Engaging international students from countries such as Brazil, China and India, as well as other locations throughout the world is a multi-pronged effort at ASU that consists of activities such as the World Cup event, hosting international student organizations and university-wide initiatives that allow students to come to ASU from their home countries.
“We are proud that our engaged and participative international student community is empowered to create what they imagine, and learn how to develop a better future; their presence is integral to making our university a truly global community, both intellectually and culturally.

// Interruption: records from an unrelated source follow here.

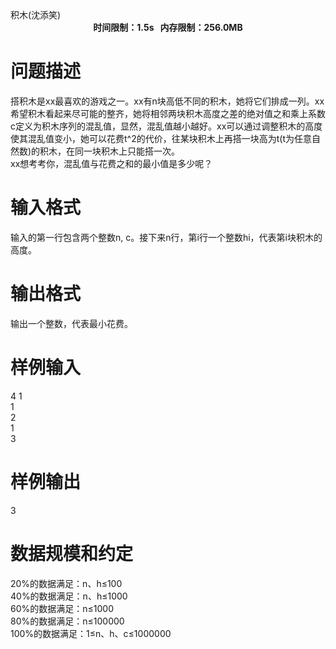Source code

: 
<meta http-equiv="Content-Type" content="text/html; charset=utf-8"/>
<link type="text/css" href="../../css/Tsinsen2011.css" rel="stylesheet"/>
<div class="probtitle" id="ptit">
积木(沈添笑)
</div>
<div style="text-align:center;font-size:14px;font-weight:bold;vertical-align:middle;" id="pres">
时间限制：1.5s   内存限制：256.0MB
</div>
<div id="psrc" style="margin-top:20px;display:none;">
<div class="pdsec">
试题来源
</div>
<div class="pdcont">
</div>
</div>
<div id="pcont1" style="margin-top:20px;display:block;">

# 问题描述


<div class="pdcont">
搭积木是xx最喜欢的游戏之一。xx有n块高低不同的积木，她将它们排成一列。xx希望积木看起来尽可能的整齐，她将相邻两块积木高度之差的绝对值之和乘上系数c定义为积木序列的混乱值，显然，混乱值越小越好。xx可以通过调整积木的高度使其混乱值变小，她可以花费t^2的代价，往某块积木上再搭一块高为t(t为任意自然数)的积木，在同一块积木上只能搭一次。<br/>
xx想考考你，混乱值与花费之和的最小值是多少呢？<br/>
</div>

# 输入格式


<div class="pdcont">
输入的第一行包含两个整数n, c。接下来n行，第i行一个整数hi，代表第i块积木的高度。<br/>
</div>

# 输出格式


<div class="pdcont">
输出一个整数，代表最小花费。<br/>
</div>

# 样例输入


<div class="pddata">
4 1<br/>
1<br/>
2<br/>
1<br/>
3<br/>
</div>

# 样例输出


<div class="pddata">
3<br/>
</div>

# 数据规模和约定


<div class="pdcont">
20%的数据满足：n、h≤100<br/>
40%的数据满足：n、h≤1000<br/>
60%的数据满足：n≤1000<br/>
80%的数据满足：n≤100000<br/>
100%的数据满足：1≤n、h、c≤1000000<br/>
</div>
</div>
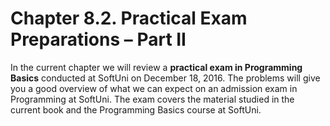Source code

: # Chapter 8.2. Practical Exam Preparations – Part II

In the current chapter we will review a **practical exam in Programming Basics** conducted at SoftUni on December 18, 2016. The problems will give you a good overview of what we can expect on an admission exam in Programming at SoftUni. The exam covers the material studied in the current book and the Programming Basics course at SoftUni.
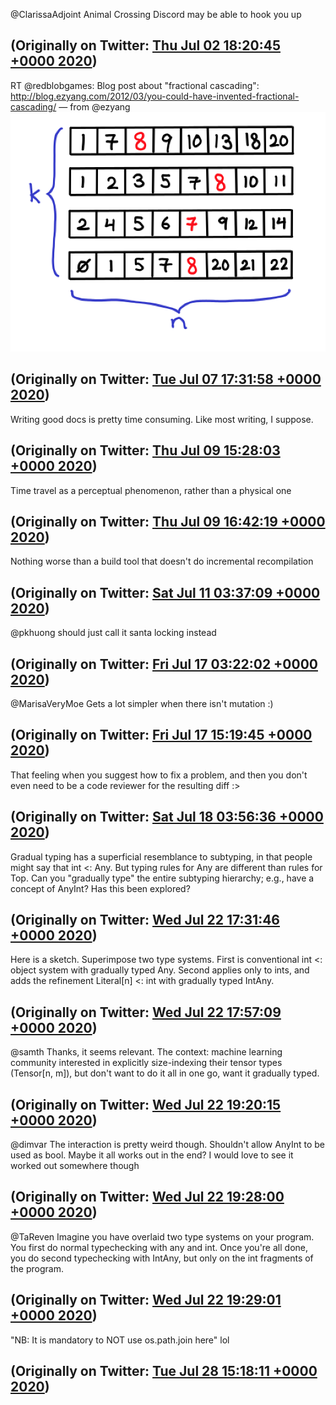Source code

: @ClarissaAdjoint Animal Crossing Discord may be able to hook you up

(Originally on Twitter: [Thu Jul 02 18:20:45 +0000 2020](https://twitter.com/ezyang/status/1278755505226297344))
----
RT @redblobgames: Blog post about "fractional cascading": http://blog.ezyang.com/2012/03/you-could-have-invented-fractional-cascading/ — from @ezyang ![](media/1280555170812825601-EbzkgtTUYAA4rXO.png)

(Originally on Twitter: [Tue Jul 07 17:31:58 +0000 2020](https://twitter.com/ezyang/status/1280555170812825601))
----
Writing good docs is pretty time consuming. Like most writing, I suppose.

(Originally on Twitter: [Thu Jul 09 15:28:03 +0000 2020](https://twitter.com/ezyang/status/1281248758815211523))
----
Time travel as a perceptual phenomenon, rather than a physical one

(Originally on Twitter: [Thu Jul 09 16:42:19 +0000 2020](https://twitter.com/ezyang/status/1281267447790817285))
----
Nothing worse than a build tool that doesn't do incremental recompilation

(Originally on Twitter: [Sat Jul 11 03:37:09 +0000 2020](https://twitter.com/ezyang/status/1281794630435176451))
----
@pkhuong should just call it santa locking instead

(Originally on Twitter: [Fri Jul 17 03:22:02 +0000 2020](https://twitter.com/ezyang/status/1283965153986437121))
----
@MarisaVeryMoe Gets a lot simpler when there isn't mutation :)

(Originally on Twitter: [Fri Jul 17 15:19:45 +0000 2020](https://twitter.com/ezyang/status/1284145773488283648))
----
That feeling when you suggest how to fix a problem, and then you don't even need to be a code reviewer for the resulting diff :&gt;

(Originally on Twitter: [Sat Jul 18 03:56:36 +0000 2020](https://twitter.com/ezyang/status/1284336242965000193))
----
Gradual typing has a superficial resemblance to subtyping, in that people might say that int &lt;: Any. But typing rules for Any are different than rules for Top. Can you "gradually type" the entire subtyping hierarchy; e.g., have a concept of AnyInt? Has this been explored?

(Originally on Twitter: [Wed Jul 22 17:31:46 +0000 2020](https://twitter.com/ezyang/status/1285990937286651907))
----
Here is a sketch. Superimpose two type systems. First is conventional int &lt;: object system with gradually typed Any. Second applies only to ints, and adds the refinement Literal[n] &lt;: int with gradually typed IntAny.

(Originally on Twitter: [Wed Jul 22 17:57:09 +0000 2020](https://twitter.com/ezyang/status/1285997326184652800))
----
@samth Thanks, it seems relevant. The context: machine learning community interested in explicitly size-indexing their tensor types (Tensor[n, m]), but don't want to do it all in one go, want it gradually typed.

(Originally on Twitter: [Wed Jul 22 19:20:15 +0000 2020](https://twitter.com/ezyang/status/1286018236144918534))
----
@dimvar The interaction is pretty weird though. Shouldn't allow AnyInt to be used as bool. Maybe it all works out in the end? I would love to see it worked out somewhere though

(Originally on Twitter: [Wed Jul 22 19:28:00 +0000 2020](https://twitter.com/ezyang/status/1286020187741880322))
----
@TaReven Imagine you have overlaid two type systems on your program. You first do normal typechecking with any and int. Once you're all done, you do second typechecking with IntAny, but only on the int fragments of the program.

(Originally on Twitter: [Wed Jul 22 19:29:01 +0000 2020](https://twitter.com/ezyang/status/1286020444735381508))
----
"NB: It is mandatory to NOT use os.path.join here" lol

(Originally on Twitter: [Tue Jul 28 15:18:11 +0000 2020](https://twitter.com/ezyang/status/1288131648496828416))
----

Over 6,700 students from around the globe are currently earning degrees at ASU – this multiplicity of perspectives and experiences is what makes us so innovative and forward-thinking,” said César F. Flores, associate director of International Admission Services at ASU.
With students studying at ASU from more than 150 countries, ASU ranks third among 346 U.S. higher education institutions hosting Brazilian students as part of the Brazilian Scientific Mobility Program (BSMP) Scholarship, according to the Institute of International Education.
“The strong presence of Brazilian students enhances the rich diversity among the international population at ASU. Brazil is a country with ambitious goals that are supported by mobility programs such as BSMP and Brasilia Without Borders that broaden student experiences in the world and contribute significantly to their education,” said Julia Rosen, ASU associate vice provost and director of ASU’s Brazilian initiatives.
The instittue also named ASU’s American English and Culture Program the nation’s top English as a Second Language training program where students can improve their English language skills before enrolling in science, technology, engineering and mathematics (STEM) courses, as part of the Brazilian Scientific Mobility Program scholarship award.
A focus group conducted with program participants last year revealed that the students enjoyed their stay at ASU, and were surprised and delighted by the educational community’s friendliness and inclusiveness.
Prime examples are the variety of international student organizations at the university, including: Coalition of International Students; Fulbright International Student Association; Chinese Students and Scholars Association; Indian Students Association; Japanese Student Association; Kazakhstan Student Association; The Kuwaiti Club ASU; and other organizations from varied countries.
International students were excited to take part in an event such as the first World Cup match. Wenrui Zhang from Shang Hai, China, came to catch the action, albeit at a more reasonable hour than many of the people in China.
“Some people in China don’t sleep because they want to watch the game,” Zhang said.
Zhang found ASU online in China while searching for good schools with criminology and criminal justice programs. With a career goal of becoming a researcher or conducting crime data analysis, Zhang is grateful for the faculty and classmates in the program.
“It’s pretty cool,” Zhang said.
Iago Barros from El Salvador, Brazil, came to the event to watch Brazil score a win over Croatia. He is learning English through the American English and Culture Program and studying mechanical engineering at the university.
Meeting new people and making the transition to the university has been easy for him as he pursues his dream to one day work for a company in Brazil, perhaps a corporation that deals with automobiles. “I love cars,” he said.
Rafael Rodrigues from Sao Paulo, Brazil, was also among the students glued to the on-screen action. A nutrition, exercise and wellness major who came to ASU through the BSMP scholarship program, he is learning English through the American English and Culture Program at ASU as he works toward his career goal of becoming a university professor.
Rodrigues’ experience has been enhanced through faculty and staff who always show a willingness to help. Utilizing the university’s advanced technology is another advantage.
“I like everything here. ASU has great teachers,” he said.